6 Replies Latest reply on Feb 12, 2015 3:20 PM by Bill Robinson

    Audit for Objects "Containing"

    Robert Stinnett

        One of our users wants to audit the Windows ->  Local Groups -> Administrator group to see if it contains a user and/or specific group.  As far as we can tell, this is not possible.  It's an all or nothing audit comparison.


      Is there a way to do this?

        • 1. Re: Audit for Objects "Containing"
          Bill Robinson

          Audit is always all or nothing.  Can you use compliance here ?

          • 2. Re: Audit for Objects "Containing"
            Robert Stinnett



            We're just going down this path of using BL for audit/compliance -- could you go into a bit more detail of what you mean?



            • 3. Re: Audit for Objects "Containing"
              Bill Robinson

              Audit is always a comparison – what is on server A must match exactly what is on  serverB,C,D.  Compliance is conditional – eg if Y exists then A must = 1 if Z exists then B must = 2


              there should be operators for the local users or groups so you can say something like ‘Administrators.users is one of xxx’
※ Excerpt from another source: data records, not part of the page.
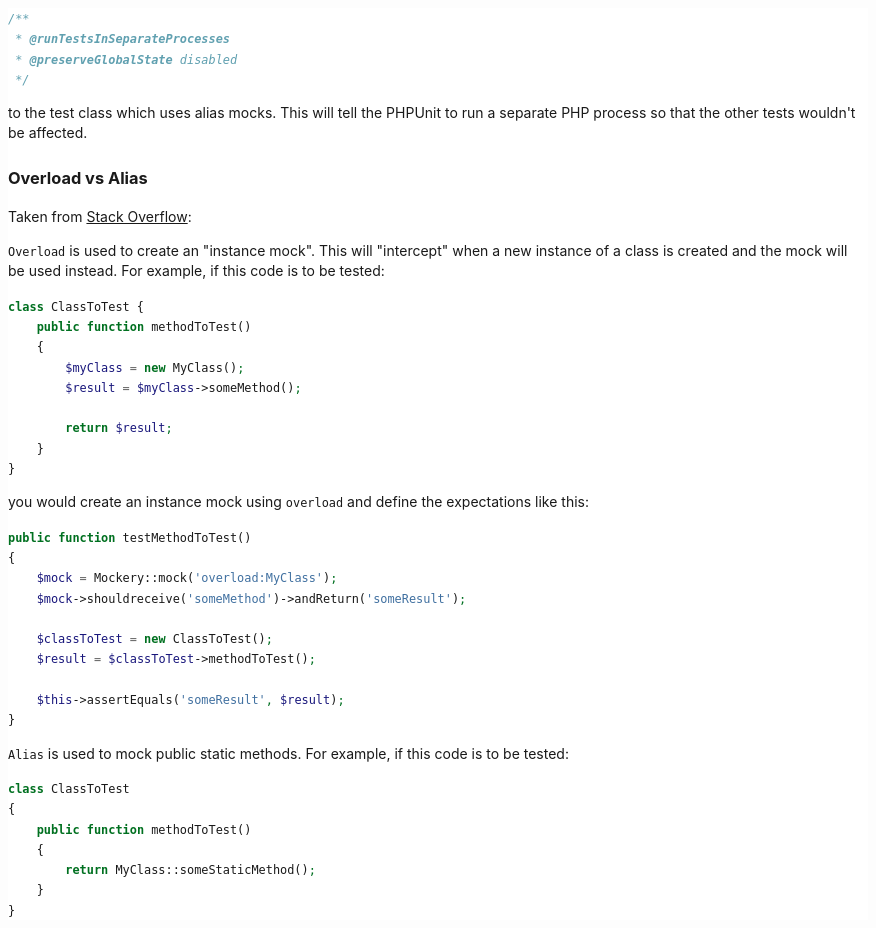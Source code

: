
 ```php
/**
 * @runTestsInSeparateProcesses
 * @preserveGlobalState disabled
 */
 ```

to the test class which uses alias mocks. This will tell the PHPUnit to run a separate PHP process so that the other tests wouldn't be affected.

### Overload vs Alias

Taken from [Stack Overflow](https://stackoverflow.com/questions/31219542/what-is-the-difference-between-overload-and-alias-in-mockery):

`Overload` is used to create an "instance mock". This will "intercept" when a new instance of a class is created and the mock will be used instead. For example, if this code is to be tested:

```php
class ClassToTest {
    public function methodToTest()
    {
        $myClass = new MyClass();
        $result = $myClass->someMethod();

        return $result;
    }
}
```

you would create an instance mock using `overload` and define the expectations like this:

```php
public function testMethodToTest()
{
    $mock = Mockery::mock('overload:MyClass');
    $mock->shouldreceive('someMethod')->andReturn('someResult');

    $classToTest = new ClassToTest();
    $result = $classToTest->methodToTest();

    $this->assertEquals('someResult', $result);
}
```

`Alias` is used to mock public static methods. For example, if this code is to be tested:

```php
class ClassToTest
{
    public function methodToTest()
    {
        return MyClass::someStaticMethod();
    }
}
```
              • 4. Re: Audit for Objects "Containing"
                Steffen Kreis

                Hi Robert,


                maybe some high-level steps on how to go forward.
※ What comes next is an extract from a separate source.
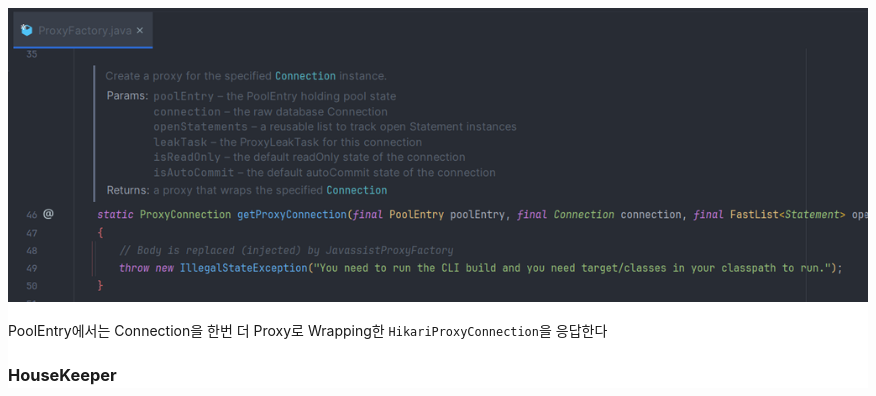   <img src="/assets/img/posts/2023-11-23-HikariCP%201%20-%20DBCP/img6.png" alt="img"/>
</div>

PoolEntry에서는 Connection을 한번 더 Proxy로 Wrapping한 `HikariProxyConnection`을 응답한다

### HouseKeeper

<div style="text-align: left">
                - You need to create a Component Template first, which will contain the rules you want to check against your targets.
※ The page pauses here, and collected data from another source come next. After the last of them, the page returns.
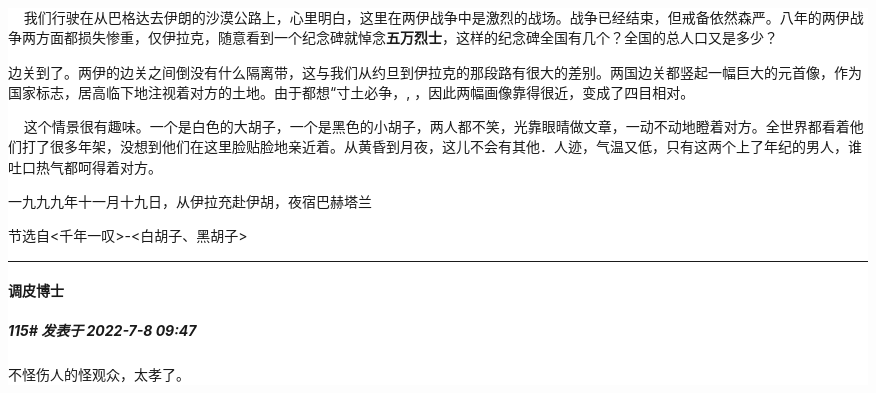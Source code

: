     我们行驶在从巴格达去伊朗的沙漠公路上，心里明白，这里在两伊战争中是激烈的战场。战争已经结束，但戒备依然森严。八年的两伊战争两方面都损失惨重，仅伊拉克，随意看到一个纪念碑就悼念<strong>五万烈士</strong>，这样的纪念碑全国有几个？全国的总人口又是多少？

边关到了。两伊的边关之间倒没有什么隔离带，这与我们从约旦到伊拉克的那段路有很大的差别。两国边关都竖起一幅巨大的元首像，作为国家标志，居高临下地注视着对方的土地。由于都想“寸土必争，, ，因此两幅画像靠得很近，变成了四目相对。

    这个情景很有趣味。一个是白色的大胡子，一个是黑色的小胡子，两人都不笑，光靠眼晴做文章，一动不动地瞪着对方。全世界都看着他们打了很多年架，没想到他们在这里脸贴脸地亲近着。从黄昏到月夜，这儿不会有其他．人迹，气温又低，只有这两个上了年纪的男人，谁吐口热气都呵得着对方。

一九九九年十一月十九日，从伊拉充赴伊胡，夜宿巴赫塔兰

节选自&lt;千年一叹&gt;-&lt;白胡子、黑胡子&gt;



*****

####  调皮博士  
##### 115#       发表于 2022-7-8 09:47

不怪伤人的怪观众，太孝了。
                   Typically you wouldn't do that as a one-off task, but try to combine all sorts of "Compliance" or "Healthcheck" Rules that apply for a specific group of targets (e.g. all Windows Servers) into one template.


                - On the General Tab you need to define what you want to do with this Template. Tick "Compliance" here.


                - The Parts Tab defines the Server Objects you want to do something with. So for your example, you would add the

                   "Local Administrators" group from one of your Windows Servers and also the local user you want to check for and again tick the Compliance option for that Part.


                - On the Discover Tab of that Template you need to define a signature, which describes for which types of Targets this Template should be valid.

                  So for the example, all Windows Servers, you could just check the targets properties:



                - Finally on the Compliance Tab create a Rule (you can also group rules in to a Rule-Group) and define your condition.

                Use the items from the green "plus" button to setup your rule, it's quite intuitive.



                - Note for each rule you can also define a Remediation action. So you could directly deploy a package that addes the user, when it is missing.


                - When you have finished the creation of the Template, as the next step you need to run a "Discover" Job using that Template as an input against your targets.

                That will create the "Components" for all servers where your Discovery signature is valid.


                - Finally, create a Compliance-Job again with the Template as the input and run that against all the components/targets.



                Hope that helps you getting started!


                Compliance is a VERY powerful feature in BSA and is what makes BSA stand-out compared with lot's of other Tools on the market from my point of view.

                In 8.6 the rule engine is even more powerful and also the HTML Export functionality of the Compliance-Results is a great enhancement there.




                • 5. Re: Audit for Objects "Containing"
                  Cody Dean

                  If I understand your question right, you should be able to use a foreach loop and check if it "contains" or "does not contain"



                  • 6. Re: Audit for Objects "Containing"
                    Bill Robinson

                    that rule is going to look at each user name on the system and look if the name contains some string.  i think you need to look at one of the other attributes on the user object right ??